PROBLEM DETAILS: Please copy the leading lines of the entries below exactly, concluding with the line in which "#### Available functions" occurs.

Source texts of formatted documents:

***

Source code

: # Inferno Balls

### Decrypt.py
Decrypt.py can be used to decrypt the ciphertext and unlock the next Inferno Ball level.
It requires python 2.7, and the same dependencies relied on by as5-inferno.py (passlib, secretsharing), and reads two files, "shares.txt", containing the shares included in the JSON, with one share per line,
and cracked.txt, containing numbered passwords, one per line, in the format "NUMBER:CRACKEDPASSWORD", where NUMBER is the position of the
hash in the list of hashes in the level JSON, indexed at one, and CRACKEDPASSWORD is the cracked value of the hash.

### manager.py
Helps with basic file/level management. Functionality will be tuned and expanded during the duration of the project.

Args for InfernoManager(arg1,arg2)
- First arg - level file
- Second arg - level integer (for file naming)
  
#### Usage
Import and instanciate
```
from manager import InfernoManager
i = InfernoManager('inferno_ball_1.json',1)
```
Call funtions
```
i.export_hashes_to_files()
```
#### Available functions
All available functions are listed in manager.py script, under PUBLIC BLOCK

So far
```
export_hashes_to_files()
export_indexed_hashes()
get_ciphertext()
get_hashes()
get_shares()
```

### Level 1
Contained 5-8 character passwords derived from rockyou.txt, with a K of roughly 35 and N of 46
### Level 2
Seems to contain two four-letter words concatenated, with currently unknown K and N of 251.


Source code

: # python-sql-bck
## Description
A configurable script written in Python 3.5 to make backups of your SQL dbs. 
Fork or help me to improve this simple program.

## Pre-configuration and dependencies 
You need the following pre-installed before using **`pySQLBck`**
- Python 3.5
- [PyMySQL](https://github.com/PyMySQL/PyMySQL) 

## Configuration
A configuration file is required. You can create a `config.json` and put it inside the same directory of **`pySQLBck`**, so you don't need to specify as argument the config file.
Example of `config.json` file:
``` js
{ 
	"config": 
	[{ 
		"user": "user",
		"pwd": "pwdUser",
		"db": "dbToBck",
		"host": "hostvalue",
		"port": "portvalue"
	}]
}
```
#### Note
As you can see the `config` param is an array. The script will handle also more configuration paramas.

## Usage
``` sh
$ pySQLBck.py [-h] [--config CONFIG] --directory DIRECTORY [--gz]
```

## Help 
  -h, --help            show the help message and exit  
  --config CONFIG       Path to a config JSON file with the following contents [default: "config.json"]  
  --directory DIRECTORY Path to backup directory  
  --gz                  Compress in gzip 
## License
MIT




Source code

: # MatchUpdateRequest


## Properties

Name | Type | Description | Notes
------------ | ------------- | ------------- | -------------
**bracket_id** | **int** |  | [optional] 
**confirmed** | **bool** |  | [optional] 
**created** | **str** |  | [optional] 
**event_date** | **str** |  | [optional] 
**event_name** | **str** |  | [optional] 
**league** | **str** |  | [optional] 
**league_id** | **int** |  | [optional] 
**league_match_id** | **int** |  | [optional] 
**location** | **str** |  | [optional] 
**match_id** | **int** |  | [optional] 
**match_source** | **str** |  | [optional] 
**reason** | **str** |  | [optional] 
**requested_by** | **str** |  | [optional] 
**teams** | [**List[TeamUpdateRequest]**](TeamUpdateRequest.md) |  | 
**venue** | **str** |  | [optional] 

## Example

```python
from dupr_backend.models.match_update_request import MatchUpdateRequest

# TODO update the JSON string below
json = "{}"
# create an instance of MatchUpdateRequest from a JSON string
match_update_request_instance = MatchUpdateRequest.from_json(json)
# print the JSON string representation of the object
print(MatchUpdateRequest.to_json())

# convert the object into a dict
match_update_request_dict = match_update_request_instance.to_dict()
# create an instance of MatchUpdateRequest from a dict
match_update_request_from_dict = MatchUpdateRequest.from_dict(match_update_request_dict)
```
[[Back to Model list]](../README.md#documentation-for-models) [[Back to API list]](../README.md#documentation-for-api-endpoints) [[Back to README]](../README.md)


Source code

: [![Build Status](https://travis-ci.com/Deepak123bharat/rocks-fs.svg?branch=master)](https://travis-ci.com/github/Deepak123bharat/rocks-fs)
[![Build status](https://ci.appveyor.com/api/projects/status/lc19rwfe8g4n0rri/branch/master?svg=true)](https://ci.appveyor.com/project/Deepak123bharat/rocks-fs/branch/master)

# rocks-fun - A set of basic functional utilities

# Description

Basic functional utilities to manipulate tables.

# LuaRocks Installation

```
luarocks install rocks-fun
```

***

OUTPUT:
Source code

: # Inferno Balls

### Decrypt.py
Decrypt.py can be used to decrypt the ciphertext and unlock the next Inferno Ball level.
It requires python 2.7, and the same dependencies relied on by as5-inferno.py (passlib, secretsharing), and reads two files, "shares.txt", containing the shares included in the JSON, with one share per line,
and cracked.txt, containing numbered passwords, one per line, in the format "NUMBER:CRACKEDPASSWORD", where NUMBER is the position of the
hash in the list of hashes in the level JSON, indexed at one, and CRACKEDPASSWORD is the cracked value of the hash.

### manager.py
Helps with basic file/level management. Functionality will be tuned and expanded during the duration of the project.

Args for InfernoManager(arg1,arg2)
- First arg - level file
- Second arg - level integer (for file naming)
  
#### Usage
Import and instanciate
```
from manager import InfernoManager
i = InfernoManager('inferno_ball_1.json',1)
```
Call funtions
```
i.export_hashes_to_files()
```
#### Available functions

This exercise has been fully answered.